Após meses de queda, carne de frango volta a subir na última semana de março; conflito no exterior encareceu o transporte no Brasil
02 abr 2026 às 10:44
Por:
Agência Brasil

A sequência de quedas no preço da carne de frango, que trazia um alívio para o consumidor desde o começo de 2026, sofreu uma interrupção brusca nos últimos dias de março. De acordo com pesquisadores do Cepea, o cenário mudou devido ao encarecimento do frete em todo o país. O principal culpado é o conflito no Oriente Médio, que fez o preço do petróleo disparar no mercado internacional, refletindo diretamente no valor do diesel nas bombas brasileiras e forçando a indústria a repassar os custos de transporte.


O levantamento mostra que praticamente todos os cortes de frango acompanhados pelo centro de pesquisas registraram forte alta entre os dias 24 e 31 de março. Para se ter uma ideia, o frango congelado no atacado paulista, que vinha acumulando uma desvalorização de mais de 6% até o meio do mês, recuperou quase tudo na última semana e fechou março praticamente estável. Essa reação rápida pegou muitos comerciantes de surpresa, já que a oferta de aves no mercado interno ainda é considerada alta para a demanda atual.

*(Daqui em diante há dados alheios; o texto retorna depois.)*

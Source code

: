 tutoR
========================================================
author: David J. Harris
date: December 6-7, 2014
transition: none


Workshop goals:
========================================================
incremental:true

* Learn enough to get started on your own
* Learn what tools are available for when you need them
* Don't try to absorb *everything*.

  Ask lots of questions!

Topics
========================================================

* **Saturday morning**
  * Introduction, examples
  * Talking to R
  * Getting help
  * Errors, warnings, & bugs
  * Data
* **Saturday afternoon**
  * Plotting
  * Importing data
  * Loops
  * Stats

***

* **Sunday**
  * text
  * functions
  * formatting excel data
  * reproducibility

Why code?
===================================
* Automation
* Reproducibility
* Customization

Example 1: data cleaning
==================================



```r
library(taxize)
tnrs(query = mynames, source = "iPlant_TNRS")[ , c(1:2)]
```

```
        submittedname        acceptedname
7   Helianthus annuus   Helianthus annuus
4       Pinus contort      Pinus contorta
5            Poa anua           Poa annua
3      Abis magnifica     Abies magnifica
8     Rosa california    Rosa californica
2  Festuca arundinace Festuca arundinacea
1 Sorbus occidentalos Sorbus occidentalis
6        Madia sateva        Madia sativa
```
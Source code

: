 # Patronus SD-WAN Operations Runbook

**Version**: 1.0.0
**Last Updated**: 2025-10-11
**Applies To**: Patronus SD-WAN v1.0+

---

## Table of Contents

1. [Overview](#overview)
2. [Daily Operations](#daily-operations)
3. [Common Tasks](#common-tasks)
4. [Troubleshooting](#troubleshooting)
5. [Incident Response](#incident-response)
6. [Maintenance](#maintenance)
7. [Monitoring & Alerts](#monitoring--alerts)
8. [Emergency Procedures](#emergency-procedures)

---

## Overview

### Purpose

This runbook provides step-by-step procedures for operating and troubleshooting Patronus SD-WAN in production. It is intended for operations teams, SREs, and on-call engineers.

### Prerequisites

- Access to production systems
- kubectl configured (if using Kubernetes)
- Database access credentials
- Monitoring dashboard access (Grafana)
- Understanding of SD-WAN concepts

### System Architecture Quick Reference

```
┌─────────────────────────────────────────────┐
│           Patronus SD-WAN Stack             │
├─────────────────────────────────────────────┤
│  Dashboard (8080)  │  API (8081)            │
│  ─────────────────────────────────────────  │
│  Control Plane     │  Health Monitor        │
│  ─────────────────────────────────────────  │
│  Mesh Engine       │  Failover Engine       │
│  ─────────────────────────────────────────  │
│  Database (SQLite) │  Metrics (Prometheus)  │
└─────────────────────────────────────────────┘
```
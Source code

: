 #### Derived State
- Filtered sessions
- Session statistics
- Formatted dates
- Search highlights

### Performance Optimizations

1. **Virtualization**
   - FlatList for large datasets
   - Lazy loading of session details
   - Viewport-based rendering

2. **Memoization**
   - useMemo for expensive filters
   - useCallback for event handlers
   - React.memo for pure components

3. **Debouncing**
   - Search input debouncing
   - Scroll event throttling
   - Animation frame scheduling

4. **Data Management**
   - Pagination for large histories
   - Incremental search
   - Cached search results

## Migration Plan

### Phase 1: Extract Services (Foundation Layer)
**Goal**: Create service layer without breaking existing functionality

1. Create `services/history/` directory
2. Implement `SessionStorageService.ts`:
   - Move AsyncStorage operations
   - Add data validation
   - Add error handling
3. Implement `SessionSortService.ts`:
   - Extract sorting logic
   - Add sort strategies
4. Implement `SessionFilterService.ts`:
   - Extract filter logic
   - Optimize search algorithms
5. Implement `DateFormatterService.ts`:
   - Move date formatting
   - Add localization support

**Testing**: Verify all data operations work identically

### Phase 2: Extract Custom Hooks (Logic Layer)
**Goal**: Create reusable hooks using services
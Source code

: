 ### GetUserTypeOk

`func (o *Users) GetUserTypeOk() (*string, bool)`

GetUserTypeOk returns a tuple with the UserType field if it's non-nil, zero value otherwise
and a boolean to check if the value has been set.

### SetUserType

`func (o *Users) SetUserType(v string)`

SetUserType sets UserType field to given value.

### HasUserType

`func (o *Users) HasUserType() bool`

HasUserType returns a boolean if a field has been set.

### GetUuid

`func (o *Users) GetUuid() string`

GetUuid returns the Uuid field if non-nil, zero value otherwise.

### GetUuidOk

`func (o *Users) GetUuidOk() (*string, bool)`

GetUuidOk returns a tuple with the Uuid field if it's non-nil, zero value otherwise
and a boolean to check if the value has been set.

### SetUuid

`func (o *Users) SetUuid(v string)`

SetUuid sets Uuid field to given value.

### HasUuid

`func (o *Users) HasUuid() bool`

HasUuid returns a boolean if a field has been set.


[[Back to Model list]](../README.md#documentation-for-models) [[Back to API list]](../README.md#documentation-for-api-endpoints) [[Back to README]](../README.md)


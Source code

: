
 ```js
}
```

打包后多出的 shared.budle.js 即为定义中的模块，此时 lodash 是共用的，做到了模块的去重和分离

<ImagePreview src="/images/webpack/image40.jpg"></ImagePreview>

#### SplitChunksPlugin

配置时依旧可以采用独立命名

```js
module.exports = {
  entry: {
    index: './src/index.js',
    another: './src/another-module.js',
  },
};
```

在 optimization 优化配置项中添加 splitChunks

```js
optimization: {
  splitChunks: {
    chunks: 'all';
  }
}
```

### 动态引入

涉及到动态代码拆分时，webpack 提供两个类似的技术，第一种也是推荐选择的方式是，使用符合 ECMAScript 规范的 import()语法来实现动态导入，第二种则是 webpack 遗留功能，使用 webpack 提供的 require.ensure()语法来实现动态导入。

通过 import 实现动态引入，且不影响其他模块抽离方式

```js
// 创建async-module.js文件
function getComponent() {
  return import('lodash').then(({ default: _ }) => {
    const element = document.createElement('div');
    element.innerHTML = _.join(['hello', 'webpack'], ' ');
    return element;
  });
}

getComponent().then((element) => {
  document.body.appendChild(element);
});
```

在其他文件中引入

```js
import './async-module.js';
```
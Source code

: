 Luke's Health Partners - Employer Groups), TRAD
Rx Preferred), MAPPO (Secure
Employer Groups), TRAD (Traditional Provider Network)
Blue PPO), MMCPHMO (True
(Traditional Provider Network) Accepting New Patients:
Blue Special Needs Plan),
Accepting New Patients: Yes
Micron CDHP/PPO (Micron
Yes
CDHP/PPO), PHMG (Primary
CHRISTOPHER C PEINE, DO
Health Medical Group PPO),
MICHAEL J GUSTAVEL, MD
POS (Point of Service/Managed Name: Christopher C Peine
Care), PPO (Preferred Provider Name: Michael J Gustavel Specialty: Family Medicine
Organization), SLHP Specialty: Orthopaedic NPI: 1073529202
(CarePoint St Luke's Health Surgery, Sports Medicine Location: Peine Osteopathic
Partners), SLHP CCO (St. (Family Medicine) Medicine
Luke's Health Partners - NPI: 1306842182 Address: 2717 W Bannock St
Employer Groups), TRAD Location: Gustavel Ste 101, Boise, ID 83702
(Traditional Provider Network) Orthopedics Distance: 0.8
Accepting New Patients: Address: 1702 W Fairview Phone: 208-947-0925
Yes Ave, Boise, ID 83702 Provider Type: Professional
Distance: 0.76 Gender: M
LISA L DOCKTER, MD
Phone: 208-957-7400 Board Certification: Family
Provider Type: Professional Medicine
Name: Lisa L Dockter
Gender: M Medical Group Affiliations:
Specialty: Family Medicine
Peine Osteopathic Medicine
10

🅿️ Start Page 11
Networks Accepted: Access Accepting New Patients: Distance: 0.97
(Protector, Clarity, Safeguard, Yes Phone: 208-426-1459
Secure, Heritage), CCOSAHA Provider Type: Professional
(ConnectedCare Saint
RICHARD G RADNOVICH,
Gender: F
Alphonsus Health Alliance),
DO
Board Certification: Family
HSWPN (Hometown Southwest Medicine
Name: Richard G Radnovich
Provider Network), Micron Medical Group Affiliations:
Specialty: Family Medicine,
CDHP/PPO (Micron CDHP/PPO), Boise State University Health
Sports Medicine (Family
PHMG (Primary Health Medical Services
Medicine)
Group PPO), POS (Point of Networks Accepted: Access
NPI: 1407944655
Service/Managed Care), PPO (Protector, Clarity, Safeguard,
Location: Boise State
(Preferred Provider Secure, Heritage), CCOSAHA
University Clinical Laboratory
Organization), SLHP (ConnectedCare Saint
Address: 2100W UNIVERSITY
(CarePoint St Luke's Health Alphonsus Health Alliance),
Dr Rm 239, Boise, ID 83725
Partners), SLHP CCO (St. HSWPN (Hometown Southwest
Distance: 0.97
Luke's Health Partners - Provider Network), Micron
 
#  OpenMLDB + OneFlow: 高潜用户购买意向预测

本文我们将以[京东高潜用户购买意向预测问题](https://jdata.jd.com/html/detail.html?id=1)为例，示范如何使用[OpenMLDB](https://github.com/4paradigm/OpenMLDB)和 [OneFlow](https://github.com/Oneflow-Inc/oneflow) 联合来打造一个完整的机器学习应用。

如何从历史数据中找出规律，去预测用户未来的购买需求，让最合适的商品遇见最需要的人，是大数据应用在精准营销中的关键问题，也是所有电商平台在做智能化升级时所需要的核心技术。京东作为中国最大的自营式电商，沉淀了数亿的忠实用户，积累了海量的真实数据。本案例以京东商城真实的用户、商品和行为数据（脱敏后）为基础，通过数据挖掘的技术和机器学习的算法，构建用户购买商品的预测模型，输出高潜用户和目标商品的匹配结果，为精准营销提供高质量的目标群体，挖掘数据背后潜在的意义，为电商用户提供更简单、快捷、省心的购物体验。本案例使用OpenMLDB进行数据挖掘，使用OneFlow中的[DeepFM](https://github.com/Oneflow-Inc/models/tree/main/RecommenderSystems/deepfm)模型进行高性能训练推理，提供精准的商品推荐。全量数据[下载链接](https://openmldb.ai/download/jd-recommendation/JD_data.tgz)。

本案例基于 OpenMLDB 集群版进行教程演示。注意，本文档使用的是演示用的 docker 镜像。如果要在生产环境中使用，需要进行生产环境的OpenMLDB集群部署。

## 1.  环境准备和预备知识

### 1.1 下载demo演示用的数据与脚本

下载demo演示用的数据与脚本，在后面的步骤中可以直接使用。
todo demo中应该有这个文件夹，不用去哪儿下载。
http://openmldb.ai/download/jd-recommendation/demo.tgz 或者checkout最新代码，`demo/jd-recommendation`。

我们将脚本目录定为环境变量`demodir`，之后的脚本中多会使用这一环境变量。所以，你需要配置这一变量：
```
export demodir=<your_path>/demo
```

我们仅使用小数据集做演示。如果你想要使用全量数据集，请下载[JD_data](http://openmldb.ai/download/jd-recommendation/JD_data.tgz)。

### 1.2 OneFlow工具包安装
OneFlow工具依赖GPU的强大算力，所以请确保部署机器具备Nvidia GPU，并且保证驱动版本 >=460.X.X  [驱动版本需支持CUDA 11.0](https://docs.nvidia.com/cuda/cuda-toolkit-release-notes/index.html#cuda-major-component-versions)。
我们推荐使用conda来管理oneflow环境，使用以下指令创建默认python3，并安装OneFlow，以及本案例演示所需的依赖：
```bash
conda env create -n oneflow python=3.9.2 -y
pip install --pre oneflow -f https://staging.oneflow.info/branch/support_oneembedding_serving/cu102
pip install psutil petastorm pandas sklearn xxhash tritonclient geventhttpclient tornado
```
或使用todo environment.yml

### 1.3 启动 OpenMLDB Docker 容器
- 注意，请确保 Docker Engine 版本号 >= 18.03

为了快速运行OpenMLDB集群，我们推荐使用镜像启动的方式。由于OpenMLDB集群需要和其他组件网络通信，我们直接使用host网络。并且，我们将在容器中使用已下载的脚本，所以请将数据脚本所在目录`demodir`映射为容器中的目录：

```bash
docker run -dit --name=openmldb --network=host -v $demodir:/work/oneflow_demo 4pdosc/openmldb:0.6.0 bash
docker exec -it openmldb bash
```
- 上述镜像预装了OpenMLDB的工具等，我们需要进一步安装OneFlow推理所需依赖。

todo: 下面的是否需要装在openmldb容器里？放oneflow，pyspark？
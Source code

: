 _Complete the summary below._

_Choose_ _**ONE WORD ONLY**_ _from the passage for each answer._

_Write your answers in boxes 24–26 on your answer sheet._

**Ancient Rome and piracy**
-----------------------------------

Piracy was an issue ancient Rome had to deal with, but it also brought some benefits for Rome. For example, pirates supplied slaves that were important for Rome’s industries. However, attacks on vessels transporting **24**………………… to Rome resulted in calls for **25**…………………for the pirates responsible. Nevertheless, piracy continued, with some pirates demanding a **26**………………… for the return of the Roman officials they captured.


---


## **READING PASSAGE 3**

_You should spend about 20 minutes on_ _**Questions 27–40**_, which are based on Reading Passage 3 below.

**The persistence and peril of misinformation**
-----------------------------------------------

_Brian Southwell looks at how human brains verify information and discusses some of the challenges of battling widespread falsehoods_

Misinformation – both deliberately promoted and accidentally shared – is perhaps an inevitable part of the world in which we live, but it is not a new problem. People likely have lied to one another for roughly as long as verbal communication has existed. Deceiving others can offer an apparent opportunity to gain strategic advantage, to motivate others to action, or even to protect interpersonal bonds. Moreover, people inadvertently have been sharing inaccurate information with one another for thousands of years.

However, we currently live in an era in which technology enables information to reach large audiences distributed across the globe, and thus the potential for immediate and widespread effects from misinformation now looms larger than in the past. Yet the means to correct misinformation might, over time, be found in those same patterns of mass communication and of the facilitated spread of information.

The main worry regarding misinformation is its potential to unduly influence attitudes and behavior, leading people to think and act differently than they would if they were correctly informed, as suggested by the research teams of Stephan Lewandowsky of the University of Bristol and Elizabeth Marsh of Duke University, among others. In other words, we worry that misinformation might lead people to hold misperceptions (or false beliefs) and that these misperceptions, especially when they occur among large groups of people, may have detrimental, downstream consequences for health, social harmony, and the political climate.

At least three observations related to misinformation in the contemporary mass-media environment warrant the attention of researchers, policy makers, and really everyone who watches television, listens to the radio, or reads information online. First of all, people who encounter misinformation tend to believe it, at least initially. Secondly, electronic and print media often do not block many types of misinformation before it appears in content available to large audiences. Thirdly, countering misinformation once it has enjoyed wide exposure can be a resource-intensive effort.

Apesar desse susto recente, quem olha para o trimestre inteiro ainda vê um saldo negativo. Entre janeiro e março, o frango inteiro acumulou uma queda de quase 10% no atacado da Grande São Paulo, fruto de um descompasso onde havia muita carne sobrando para pouco comprador. No entanto, os especialistas alertam que essa "folga" no orçamento das famílias pode estar com os dias contados, já que a pressão dos combustíveis continua sendo o grande vilão para manter os preços baixos nas gôndolas.


Agora, o mercado observa de perto se o consumo vai resistir a esse novo patamar de preços em abril. Com o fim da Quaresma e a chegada dos salários da primeira quinzena, a expectativa é de que a procura aumente, o que pode dar margem para novos reajustes por parte dos frigoríficos. Por enquanto, a orientação para o consumidor é pesquisar, já que a variação de preços entre os distribuidores ainda é grande devido ao estoque antigo que alguns estabelecimentos ainda possuem.